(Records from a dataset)
==============================
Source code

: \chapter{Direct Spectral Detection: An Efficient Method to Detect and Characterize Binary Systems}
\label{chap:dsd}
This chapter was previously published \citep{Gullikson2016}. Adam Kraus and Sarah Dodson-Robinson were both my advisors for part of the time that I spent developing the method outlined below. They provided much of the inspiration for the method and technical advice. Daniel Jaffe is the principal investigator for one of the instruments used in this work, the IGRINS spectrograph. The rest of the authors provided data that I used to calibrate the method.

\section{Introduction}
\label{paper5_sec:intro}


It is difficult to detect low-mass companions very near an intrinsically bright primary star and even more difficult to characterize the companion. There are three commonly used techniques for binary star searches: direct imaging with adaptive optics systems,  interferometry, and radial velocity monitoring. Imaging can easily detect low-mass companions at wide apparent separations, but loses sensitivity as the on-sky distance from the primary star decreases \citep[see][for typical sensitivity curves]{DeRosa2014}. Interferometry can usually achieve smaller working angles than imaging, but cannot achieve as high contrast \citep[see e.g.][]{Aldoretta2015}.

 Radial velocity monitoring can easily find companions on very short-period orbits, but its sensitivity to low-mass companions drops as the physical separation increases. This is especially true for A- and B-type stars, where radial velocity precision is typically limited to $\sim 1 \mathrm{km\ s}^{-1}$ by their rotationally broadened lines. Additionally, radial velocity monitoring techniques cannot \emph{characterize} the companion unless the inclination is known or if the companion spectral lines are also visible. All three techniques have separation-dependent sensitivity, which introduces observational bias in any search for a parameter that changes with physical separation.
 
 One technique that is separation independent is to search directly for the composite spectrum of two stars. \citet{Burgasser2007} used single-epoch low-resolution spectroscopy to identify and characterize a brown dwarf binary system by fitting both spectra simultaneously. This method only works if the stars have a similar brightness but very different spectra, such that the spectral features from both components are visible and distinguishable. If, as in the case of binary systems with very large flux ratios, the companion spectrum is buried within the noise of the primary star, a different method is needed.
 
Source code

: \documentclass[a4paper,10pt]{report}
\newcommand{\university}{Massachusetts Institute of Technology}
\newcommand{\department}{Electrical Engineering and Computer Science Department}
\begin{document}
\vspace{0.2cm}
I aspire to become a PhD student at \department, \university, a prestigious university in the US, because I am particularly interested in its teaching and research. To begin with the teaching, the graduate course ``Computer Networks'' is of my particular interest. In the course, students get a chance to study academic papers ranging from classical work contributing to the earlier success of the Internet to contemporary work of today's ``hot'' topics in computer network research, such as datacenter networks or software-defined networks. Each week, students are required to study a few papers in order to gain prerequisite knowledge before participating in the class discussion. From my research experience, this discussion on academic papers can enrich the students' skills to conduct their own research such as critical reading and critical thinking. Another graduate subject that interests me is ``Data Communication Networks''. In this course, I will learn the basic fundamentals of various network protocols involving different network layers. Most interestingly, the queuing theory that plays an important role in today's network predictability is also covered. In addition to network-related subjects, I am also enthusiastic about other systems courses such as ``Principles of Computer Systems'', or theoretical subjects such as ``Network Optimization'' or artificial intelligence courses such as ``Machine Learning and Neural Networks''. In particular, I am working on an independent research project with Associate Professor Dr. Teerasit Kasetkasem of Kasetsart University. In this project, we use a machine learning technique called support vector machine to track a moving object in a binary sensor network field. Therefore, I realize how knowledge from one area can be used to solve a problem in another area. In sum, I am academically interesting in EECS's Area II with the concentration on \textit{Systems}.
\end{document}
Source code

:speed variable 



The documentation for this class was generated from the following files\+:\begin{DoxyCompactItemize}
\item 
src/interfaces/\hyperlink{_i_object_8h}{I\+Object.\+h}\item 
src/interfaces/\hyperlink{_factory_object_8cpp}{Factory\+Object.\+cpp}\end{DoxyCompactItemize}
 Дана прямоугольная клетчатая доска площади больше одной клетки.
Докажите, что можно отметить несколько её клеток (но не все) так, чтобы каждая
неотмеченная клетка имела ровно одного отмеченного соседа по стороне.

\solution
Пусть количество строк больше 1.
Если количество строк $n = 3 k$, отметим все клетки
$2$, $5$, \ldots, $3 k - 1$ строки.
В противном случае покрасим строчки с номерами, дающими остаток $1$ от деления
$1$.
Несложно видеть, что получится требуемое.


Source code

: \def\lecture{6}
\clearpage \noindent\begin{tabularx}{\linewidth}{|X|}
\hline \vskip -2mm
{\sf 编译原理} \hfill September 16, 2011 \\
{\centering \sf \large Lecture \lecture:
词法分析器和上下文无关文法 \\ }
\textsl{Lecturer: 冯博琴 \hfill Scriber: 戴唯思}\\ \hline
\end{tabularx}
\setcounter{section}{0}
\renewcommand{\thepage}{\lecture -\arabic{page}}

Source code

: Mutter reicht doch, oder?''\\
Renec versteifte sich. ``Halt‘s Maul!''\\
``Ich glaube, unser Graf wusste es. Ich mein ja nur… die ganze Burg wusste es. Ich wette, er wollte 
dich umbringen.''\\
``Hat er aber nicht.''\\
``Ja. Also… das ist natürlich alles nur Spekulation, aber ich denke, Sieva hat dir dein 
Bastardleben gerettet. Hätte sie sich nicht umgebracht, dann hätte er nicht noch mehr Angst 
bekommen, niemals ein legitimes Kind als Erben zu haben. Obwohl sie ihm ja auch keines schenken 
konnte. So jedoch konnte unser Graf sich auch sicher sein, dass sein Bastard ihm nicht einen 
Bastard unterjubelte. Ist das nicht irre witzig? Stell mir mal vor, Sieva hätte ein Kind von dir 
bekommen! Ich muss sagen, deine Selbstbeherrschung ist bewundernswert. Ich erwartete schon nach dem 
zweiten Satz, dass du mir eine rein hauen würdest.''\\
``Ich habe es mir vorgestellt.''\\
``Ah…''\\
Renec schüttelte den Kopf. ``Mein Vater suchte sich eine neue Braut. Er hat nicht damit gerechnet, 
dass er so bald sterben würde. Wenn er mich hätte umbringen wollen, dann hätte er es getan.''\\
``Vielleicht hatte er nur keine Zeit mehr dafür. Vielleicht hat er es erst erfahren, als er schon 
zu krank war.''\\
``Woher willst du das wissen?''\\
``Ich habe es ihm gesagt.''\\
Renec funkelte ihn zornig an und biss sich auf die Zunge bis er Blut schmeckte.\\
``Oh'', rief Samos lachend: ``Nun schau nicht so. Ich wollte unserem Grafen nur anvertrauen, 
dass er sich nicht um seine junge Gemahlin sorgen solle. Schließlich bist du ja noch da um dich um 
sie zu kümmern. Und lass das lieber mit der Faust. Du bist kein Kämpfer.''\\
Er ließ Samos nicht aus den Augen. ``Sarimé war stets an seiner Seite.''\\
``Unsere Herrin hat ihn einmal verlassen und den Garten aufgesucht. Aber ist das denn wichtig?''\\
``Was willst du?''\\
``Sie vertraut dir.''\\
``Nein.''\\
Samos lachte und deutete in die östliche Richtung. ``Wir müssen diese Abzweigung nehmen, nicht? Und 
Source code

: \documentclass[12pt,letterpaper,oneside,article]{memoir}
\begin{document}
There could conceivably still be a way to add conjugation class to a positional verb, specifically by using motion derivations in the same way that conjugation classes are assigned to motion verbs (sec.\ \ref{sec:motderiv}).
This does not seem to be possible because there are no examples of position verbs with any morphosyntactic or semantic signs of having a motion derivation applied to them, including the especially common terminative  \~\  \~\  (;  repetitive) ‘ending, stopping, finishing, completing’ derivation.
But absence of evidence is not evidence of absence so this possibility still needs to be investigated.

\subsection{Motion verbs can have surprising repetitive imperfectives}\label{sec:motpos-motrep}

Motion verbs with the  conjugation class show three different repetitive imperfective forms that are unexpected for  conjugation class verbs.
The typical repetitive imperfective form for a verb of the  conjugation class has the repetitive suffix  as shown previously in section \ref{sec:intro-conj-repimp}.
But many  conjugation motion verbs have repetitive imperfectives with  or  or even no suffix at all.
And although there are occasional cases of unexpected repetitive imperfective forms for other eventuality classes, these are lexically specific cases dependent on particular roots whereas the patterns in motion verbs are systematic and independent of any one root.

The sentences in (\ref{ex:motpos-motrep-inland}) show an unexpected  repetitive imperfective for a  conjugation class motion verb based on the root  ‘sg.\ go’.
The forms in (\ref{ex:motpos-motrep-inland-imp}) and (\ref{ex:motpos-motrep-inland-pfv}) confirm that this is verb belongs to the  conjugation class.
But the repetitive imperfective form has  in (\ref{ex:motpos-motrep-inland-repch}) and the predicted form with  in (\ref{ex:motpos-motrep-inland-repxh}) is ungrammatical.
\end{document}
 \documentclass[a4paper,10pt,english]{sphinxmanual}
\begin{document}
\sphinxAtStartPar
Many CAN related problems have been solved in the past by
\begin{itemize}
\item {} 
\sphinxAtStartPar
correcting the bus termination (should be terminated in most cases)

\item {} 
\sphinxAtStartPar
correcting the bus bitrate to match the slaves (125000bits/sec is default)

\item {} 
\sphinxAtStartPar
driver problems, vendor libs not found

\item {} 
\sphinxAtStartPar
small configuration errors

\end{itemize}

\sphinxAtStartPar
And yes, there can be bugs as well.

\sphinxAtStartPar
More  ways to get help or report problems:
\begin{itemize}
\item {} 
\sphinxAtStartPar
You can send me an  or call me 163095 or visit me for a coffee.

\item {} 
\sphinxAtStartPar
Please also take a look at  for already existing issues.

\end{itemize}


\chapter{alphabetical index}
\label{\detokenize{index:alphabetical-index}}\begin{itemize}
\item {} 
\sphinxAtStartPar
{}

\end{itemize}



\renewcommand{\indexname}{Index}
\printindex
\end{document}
==============================
**DIRECTIONS FOR THIS TASK**
Count of lines holding the string "hyperlink": please work it out for the entries above and give the number alone.

**TASK RESULT**
2